Légumes de Polynésie
Taro
Avec le fei (banane) et le uru (arbre à pain), le taro faisait partie du trio gagnant composant les tables polynésiennes avant l’arrivée des Européens. En effet, le tubercule est très riche en amidon et les jeunes tiges (fafa) ainsi que les jeunes feuilles (pota) peuvent être mangées cuites avec du lait de coco, un peu comme le seraient des épinards avec de la crème.

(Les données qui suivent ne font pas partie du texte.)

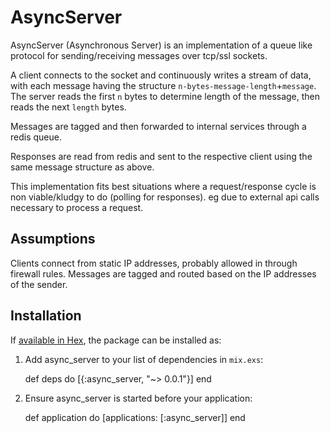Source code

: # AsyncServer

AsyncServer (Asynchronous Server) is an implementation of a queue like protocol for sending/receiving messages over tcp/ssl sockets.

A client connects to the socket and continuously writes a stream of data, with each message having the structure `n-bytes-message-length`+`message`. The server reads the first `n` bytes to determine length of the message, then reads the next `length` bytes.

Messages are tagged and then forwarded to internal services through a redis queue.

Responses are read from redis and sent to the respective client using the same message structure as above.

This implementation fits best situations where a request/response cycle is non viable/kludgy to do (polling for responses). eg due to external api calls necessary to process a request. 


## Assumptions
Clients connect from static IP addresses, probably allowed in through firewall rules. Messages are tagged and routed based on the IP addresses of the sender.



## Installation

If [available in Hex](https://hex.pm/docs/publish), the package can be installed as:

  1. Add async_server to your list of dependencies in `mix.exs`:

        def deps do
          [{:async_server, "~> 0.0.1"}]
        end

  2. Ensure async_server is started before your application:

        def application do
          [applications: [:async_server]]
        end

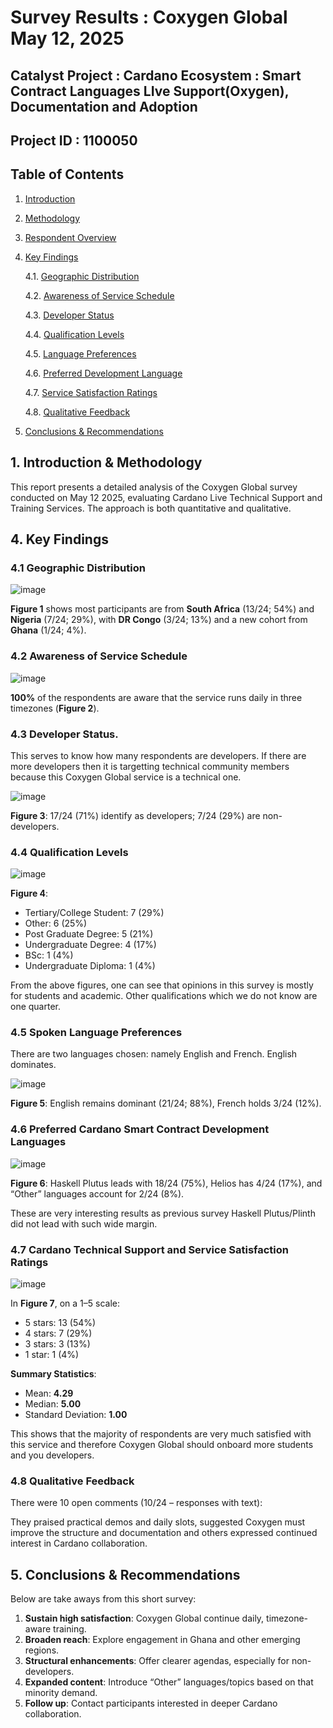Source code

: # Survey Results : Coxygen Global May 12, 2025

## Catalyst Project : Cardano Ecosystem : Smart Contract Languages LIve Support(Oxygen), Documentation and Adoption

## Project ID : 1100050

## Table of Contents

1. [Introduction](#1-introduction)

2. [Methodology](#2-methodology)

3. [Respondent Overview](#3-respondent-overview)

4. [Key Findings](#4-key-findings)

   4.1. [Geographic Distribution](#41-geographic-distribution)
   
   4.2. [Awareness of Service Schedule](#42-awareness-of-service-schedule)
   
   4.3. [Developer Status](#43-developer-status)
   
   4.4. [Qualification Levels](#44-qualification-levels)
   
   4.5. [Language Preferences](#45-language-preferences)
   
   4.6. [Preferred Development Language](#46-preferred-development-language)
   
   4.7. [Service Satisfaction Ratings](#47-service-satisfaction-ratings)
   
   4.8. [Qualitative Feedback](#48-qualitative-feedback)
   
5. [Conclusions & Recommendations](#5-conclusions--recommendations)

## 1. Introduction & Methodology

This report presents a detailed analysis of the Coxygen Global survey conducted on May 12 2025, evaluating Cardano Live Technical Support and Training Services. 
The approach is both quantitative and qualitative.

## 4. Key Findings

### 4.1 Geographic Distribution

![image](https://github.com/user-attachments/assets/c41d1290-49b2-4848-9816-e288a8bf7bad)

**Figure 1** shows most participants are from **South Africa** (13/24; 54%) and **Nigeria** (7/24; 29%), with **DR Congo** (3/24; 13%) and a new cohort from **Ghana** (1/24; 4%).

### 4.2 Awareness of Service Schedule

![image](https://github.com/user-attachments/assets/ab272733-b14c-48be-b6ba-f03fe2178ec4)

**100%** of the respondents are aware that the service runs daily in three timezones (**Figure 2**).

### 4.3 Developer Status. 

This serves to know how many respondents are developers. If there are more developers then it is targetting technical community members because this Coxygen Global service is a 
technical one.

![image](https://github.com/user-attachments/assets/0b0409d7-bdc8-4ae4-9f8e-c6e0ad8a8ee4)

**Figure 3**: 17/24 (71%) identify as developers; 7/24 (29%) are non-developers.

### 4.4 Qualification Levels

![image](https://github.com/user-attachments/assets/08058314-4aad-4b73-b35f-14ae8b2669e6)

**Figure 4**:

* Tertiary/College Student: 7 (29%)
* Other: 6 (25%)
* Post Graduate Degree: 5 (21%)
* Undergraduate Degree: 4 (17%)
* BSc: 1 (4%)
* Undergraduate Diploma: 1 (4%)
  
From the above figures, one can see that opinions in this survey is mostly for students and academic. Other qualifications which we do not know are one quarter.

### 4.5 Spoken Language Preferences

There are two languages chosen: namely English and French. English dominates.

![image](https://github.com/user-attachments/assets/64eadcd9-7805-40f3-9b0d-4cad6cbbe9a5)

**Figure 5**: English remains dominant (21/24; 88%), French holds 3/24 (12%).

### 4.6 Preferred Cardano Smart Contract Development Languages

![image](https://github.com/user-attachments/assets/be982b54-540a-4dc7-8ebd-3d25d778412c)

**Figure 6**: Haskell Plutus leads with 18/24 (75%), Helios has 4/24 (17%), and “Other” languages account for 2/24 (8%).

These are very interesting results as previous survey Haskell Plutus/Plinth did not lead with such wide margin.

### 4.7 Cardano Technical Support and Service Satisfaction Ratings

![image](https://github.com/user-attachments/assets/7c514795-7a5d-48e1-bb4b-1a36af647f6e)

In **Figure 7**, on a 1–5 scale:

* 5 stars: 13 (54%)
* 4 stars: 7 (29%)
* 3 stars: 3 (13%)
* 1 star: 1 (4%)

**Summary Statistics**:

* Mean: **4.29**
* Median: **5.00**
* Standard Deviation: **1.00**

This shows that the majority of respondents are very much satisfied with this service and therefore Coxygen Global should onboard more students and you developers.

### 4.8 Qualitative Feedback

There were 10 open comments (10/24 – responses with text):

They praised practical demos and daily slots, suggested Coxygen must improve the structure and documentation and others expressed continued interest in Cardano collaboration.

## 5. Conclusions & Recommendations

Below are take aways from this short survey:

1. **Sustain high satisfaction**: Coxygen Global continue daily, timezone-aware training.
2. **Broaden reach**: Explore engagement in Ghana and other emerging regions.
3. **Structural enhancements**: Offer clearer agendas, especially for non-developers.
4. **Expanded content**: Introduce “Other” languages/topics based on that minority demand.
5. **Follow up**: Contact participants interested in deeper Cardano collaboration.

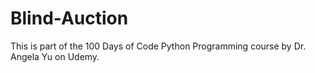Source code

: # Blind-Auction
This is part of the 100 Days of Code Python Programming course by Dr. Angela Yu on Udemy. 
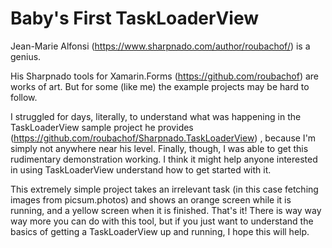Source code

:# Baby's First TaskLoaderView

Jean-Marie Alfonsi (https://www.sharpnado.com/author/roubachof/) is a genius.

His Sharpnado tools for Xamarin.Forms (https://github.com/roubachof) are works of art. But for some (like me) the example projects may be hard to follow.

I struggled for days, literally, to understand what was happening in the TaskLoaderView sample project he provides (https://github.com/roubachof/Sharpnado.TaskLoaderView) , because I'm simply not anywhere near his level. Finally, though, I was able to get this  rudimentary demonstration working. I think it might help anyone interested in using TaskLoaderView understand how to get started with it.

This extremely simple project takes an irrelevant task (in this case fetching images from picsum.photos) and shows an orange screen while it is running, and a yellow screen when it is finished. That's it! There is way way way more you can do with this tool, but if you just want to understand the basics of getting a TaskLoaderView up and running, I hope this will help.
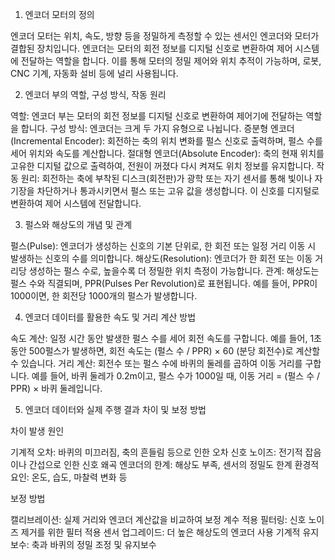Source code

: 1. 엔코더 모터의 정의

엔코더 모터는 위치, 속도, 방향 등을 정밀하게 측정할 수 있는 센서인 엔코더와 모터가 결합된 장치입니다. 엔코더는 모터의 회전 정보를 디지털 신호로 변환하여 제어 시스템에 전달하는 역할을 합니다. 이를 통해 모터의 정밀 제어와 위치 추적이 가능하며, 로봇, CNC 기계, 자동화 설비 등에 널리 사용됩니다.

2. 엔코더 부의 역할, 구성 방식, 작동 원리

역할: 엔코더 부는 모터의 회전 정보를 디지털 신호로 변환하여 제어기에 전달하는 역할을 합니다.
구성 방식: 엔코더는 크게 두 가지 유형으로 나뉩니다.
증분형 엔코더(Incremental Encoder): 회전하는 축의 위치 변화를 펄스 신호로 출력하며, 펄스 수를 세어 위치와 속도를 계산합니다.
절대형 엔코더(Absolute Encoder): 축의 현재 위치를 고유한 디지털 값으로 출력하여, 전원이 꺼졌다 다시 켜져도 위치 정보를 유지합니다.
작동 원리: 회전하는 축에 부착된 디스크(회전판)가 광학 또는 자기 센서를 통해 빛이나 자기장을 차단하거나 통과시키면서 펄스 또는 고유 값을 생성합니다. 이 신호를 디지털로 변환하여 제어 시스템에 전달합니다.

3. 펄스와 해상도의 개념 및 관계

펄스(Pulse): 엔코더가 생성하는 신호의 기본 단위로, 한 회전 또는 일정 거리 이동 시 발생하는 신호의 수를 의미합니다.
해상도(Resolution): 엔코더가 한 회전 또는 이동 거리당 생성하는 펄스 수로, 높을수록 더 정밀한 위치 측정이 가능합니다.
관계: 해상도는 펄스 수와 직결되며, PPR(Pulses Per Revolution)로 표현됩니다. 예를 들어, PPR이 1000이면, 한 회전당 1000개의 펄스가 발생합니다.

4. 엔코더 데이터를 활용한 속도 및 거리 계산 방법

속도 계산: 일정 시간 동안 발생한 펄스 수를 세어 회전 속도를 구합니다. 예를 들어, 1초 동안 500펄스가 발생하면, 회전 속도는 (펄스 수 / PPR) × 60 (분당 회전수)로 계산할 수 있습니다.
거리 계산: 회전수 또는 펄스 수에 바퀴의 둘레를 곱하여 이동 거리를 구합니다. 예를 들어, 바퀴 둘레가 0.2m이고, 펄스 수가 1000일 때, 이동 거리 = (펄스 수 / PPR) × 바퀴 둘레입니다.

5. 엔코더 데이터와 실제 주행 결과 차이 및 보정 방법

차이 발생 원인

기계적 오차: 바퀴의 미끄러짐, 축의 흔들림 등으로 인한 오차
신호 노이즈: 전기적 잡음이나 간섭으로 인한 신호 왜곡
엔코더의 한계: 해상도 부족, 센서의 정밀도 한계
환경적 요인: 온도, 습도, 마찰력 변화 등

보정 방법

캘리브레이션: 실제 거리와 엔코더 계산값을 비교하여 보정 계수 적용
필터링: 신호 노이즈 제거를 위한 필터 적용
센서 업그레이드: 더 높은 해상도의 엔코더 사용
기계적 유지보수: 축과 바퀴의 정밀 조정 및 유지보수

Le taro peut être également préparé sous forme de popoi : le tubercule cuit et écrasé est conservé dans des feuilles de ti, et ce jusqu’à 3 semaines après préparation.
Patate douce
La patate douce est l’une des plantes à tubercule les plus cultivées au monde car elle pousse rapidement et facilement. De plus, sa chair, qui peut être rosée, blanche ou jaune, est riche en vitamines et minéraux. Les anciennes variétés polynésiennes ont aujourd’hui disparu et ont été remplacées par des variétés introduites de meilleure qualité gustative et nutritive, et aussi plus productives.
Manioc
A l’origine, le manioc n’existait pas en Polynésie : il fut importé d’Amérique du sud en 1850. Bientôt il remplaça avantageusement le pia, fécule traditionnellement utilisée pour la fabrication du poe (sorte de pudding de fruit) en raison de sa teneur en amidon. En effet, le manioc peut pousser sur des sols pauvres, demande peu de soin, préfère la saison sèche, sa racine est également comestible contrairement au pia et enfin le manioc a un rendement plus élevé que ce dernier. Mais depuis quelques dizaines d’années, la culture du manioc a été partiellement abandonnée et il faut désormais importer de l’amidon, souvent coûteux et de qualité médiocre, pour alimenter le marché local.
Igname
Il existe en Polynésie française 4 variétés d’igname existant avant l’arrivée des Européens. L’une des variétés, l’igname ufi, donne d’énormes tubercules pouvant peser jusqu’à 15 kg. Le principal intérêt de cette plante est sa période de récolte, en saison sèche, c’est-à-dire quand l’arbre à pain (uru) ne produit plus de fruits. Ainsi l’igname permettait à la population locale de subsister en faisant une transition entre les deux récoltes du uru.